Caridnal Burns 2014 tour | Gig review by Steve Bennett at Soho Theatre

Caridnal Burns 2014 tour

Note: This review is from 2014

Gig review by Steve Bennett at Soho Theatre

They area a bona fide cult hit, yet as they take their successful Channel 4 show on tour, Cardinal Burns have taken strides to ensure they don’t simply deliver a greatest hits package fans can mouth along to. (Although one vociferous woman at the Soho Theatre tonight is annoyingly keen to join in with familiar punchlines).

So a couple of favourites are missing – The Office Flirt and Bansky most notably, perhaps – but there’s new work, too, starting with the silly, over-the-top opener in which Seb Cardinal and Dustin Demri-Burns perform a particularly hot and sweaty version of R Kelly’s Bump and Grind that must leave them uncomfortable for the rest of the first half. It certainly shows commitment to a gag.

As it happens, Cardinal Burns suit the stage easily as much as they suit the screen. Never ones to follow the quick ‘get in, get the laugh, get out’ pace of most contemporary sketch shows, their longer-form skits take on a suitably theatrical feel when performed live.

They relish the subtle nuances of suburban mundanities, and allow such characters time to germinate, getting laughs from as little as a slightly odd cadence. Treating a corporate wage slave like a celebrity, asked to describe his time at Foot Locker with the earnestness and melodrama of an actor is a joy. So too are their mildly camp couple, Roger and Howard, nervously describing their first encounter at the buffet table of an East Sussex conference hall, a skilful portrait of dullness that’s far more entertaining than the subject.

Messrs Carinal and Burns also call to mind Peter Cook and Dudley Moore – high praise indeed – as their alter-egos Phil and Terry, the Cockney cab controllers as they describe in unexcited, everyday turns an encounter with the Queen who, in an absurd conversation rich with telltale detail, turned out to be far more common than you might hope.

They wouldn’t be forgiven for excluding their explicitly surreal audition sketch for a Fiery Hawk energy drink, surely born from two acting careers’ worth of indecisive client instruction. Another must-have are the showstopping Turkish cab drivers, Hashtag and Bukake, resplendent in mullets and elegiacally singing the praises of their hatchback and TomTom. Both are stand-outs back from the Edinburgh shows that first brought them to prominence, revived with a wider familiarity thanks to telly.

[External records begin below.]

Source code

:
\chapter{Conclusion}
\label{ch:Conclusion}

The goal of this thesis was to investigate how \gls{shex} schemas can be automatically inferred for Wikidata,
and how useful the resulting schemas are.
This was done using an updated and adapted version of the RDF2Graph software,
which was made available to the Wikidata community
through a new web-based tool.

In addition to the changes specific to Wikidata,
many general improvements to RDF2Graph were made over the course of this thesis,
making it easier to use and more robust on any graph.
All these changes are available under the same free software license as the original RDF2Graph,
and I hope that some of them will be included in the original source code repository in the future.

Ultra-earnest and politically naive Trustafarian poet Switch, replete with histrionic delivery, makes an appearance, too, as does the similarly posh Made-in-Chesea-like pop star Rachel – from CB’s spoof reality show Young Dreams – with her giggling Japanese gofer Yumi. And while the sketch says something about the yuppification of the once working-class preserve of pop music – the extent of her angst comes from being denied entry to an exclusive private members’ club – the duo are given an easy ride by an appreciative audience here. Their comedy tends to be better when they have to work a little more for their laughs.

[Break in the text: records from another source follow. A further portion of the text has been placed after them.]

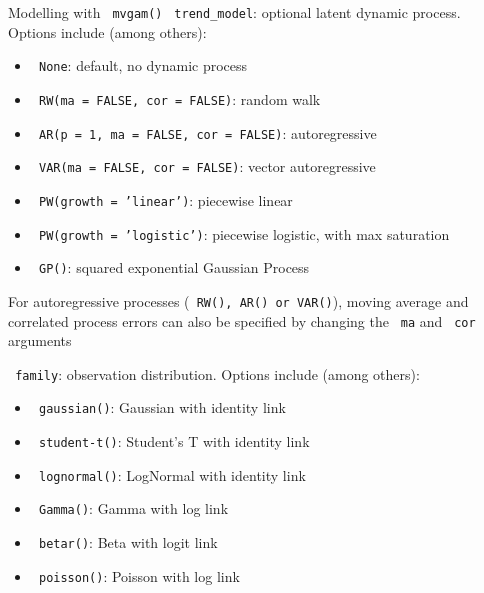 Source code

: \documentclass[final,9pt,fleqn]{beamer}\usepackage[]{graphicx}\usepackage[]{xcolor}
\begin{document}
\begin{frame}[fragile]
\begin{columns}
\begin{column}{0.3\paperwidth}
\begin{block}{{\fontsize{21}{21} \selectfont \color{BrickRed} Modelling with \texttt{\color{Orchid} mvgam()}}}
\medskip
\texttt{\color{Orchid} trend\_model}: optional latent dynamic process. Options include (among others):
\begin{itemize}

\item\texttt{\color{Orchid} None}: default, no dynamic process

\item\texttt{\color{Orchid} RW(ma = FALSE, cor = FALSE)}: random walk

\item\texttt{\color{Orchid} AR(p = 1, ma = FALSE, cor = FALSE)}: autoregressive

\item\texttt{\color{Orchid} VAR(ma = FALSE, cor = FALSE)}: vector autoregressive

\item\texttt{\color{Orchid} PW(growth = 'linear')}: piecewise linear

\item\texttt{\color{Orchid} PW(growth = 'logistic')}: piecewise logistic, with max saturation

\item\texttt{\color{Orchid} GP()}: squared exponential Gaussian Process
\end{itemize}
For autoregressive processes (\texttt{\color{Orchid} RW(), AR() or VAR()}), moving average and correlated process errors can also be specified by changing the \texttt{\color{Orchid} ma} and \texttt{\color{Orchid} cor} arguments

\medskip
\texttt{\color{Orchid} family}: observation distribution. Options include (among others):
\begin{itemize}

\item\texttt{\color{Orchid} gaussian()}: Gaussian with identity link

\item\texttt{\color{Orchid} student-t()}: Student's T with identity link

\item\texttt{\color{Orchid} lognormal()}: LogNormal with identity link

\item\texttt{\color{Orchid} Gamma()}: Gamma with log link

\item\texttt{\color{Orchid} betar()}: Beta with logit link

\item\texttt{\color{Orchid} poisson()}: Poisson with log link


\end{itemize}
\end{block}
\end{column}
\end{columns}
\end{frame}
\end{document}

Their characters feel genuine, and even when they they are of a well-documented archetype, such as their banter-merchants seeking a night out in Tiger Tiger, this duo bring something new to the party. Though the unironic glee in which some in the audience greet the Gangham Style celebrations of an allegedly legendary bit of bantz suggests they might be from the demographic being teased here.

In other place it’s less obvious where the gag lies, such as the Scottish duo delivering an unspecified telling-off to team audience, but the wit shines through the performance.

Eddie Izzard would surely approve of the sketches performed in French – both their fathers are from across the Channel – although you don’t need any sort of fluency to understand the nonsense of it. And the skit treating the pomme de terre as if a high-end luxury item is one of many, many classy delights in a impressive, varied and well-executed show that dares to be different.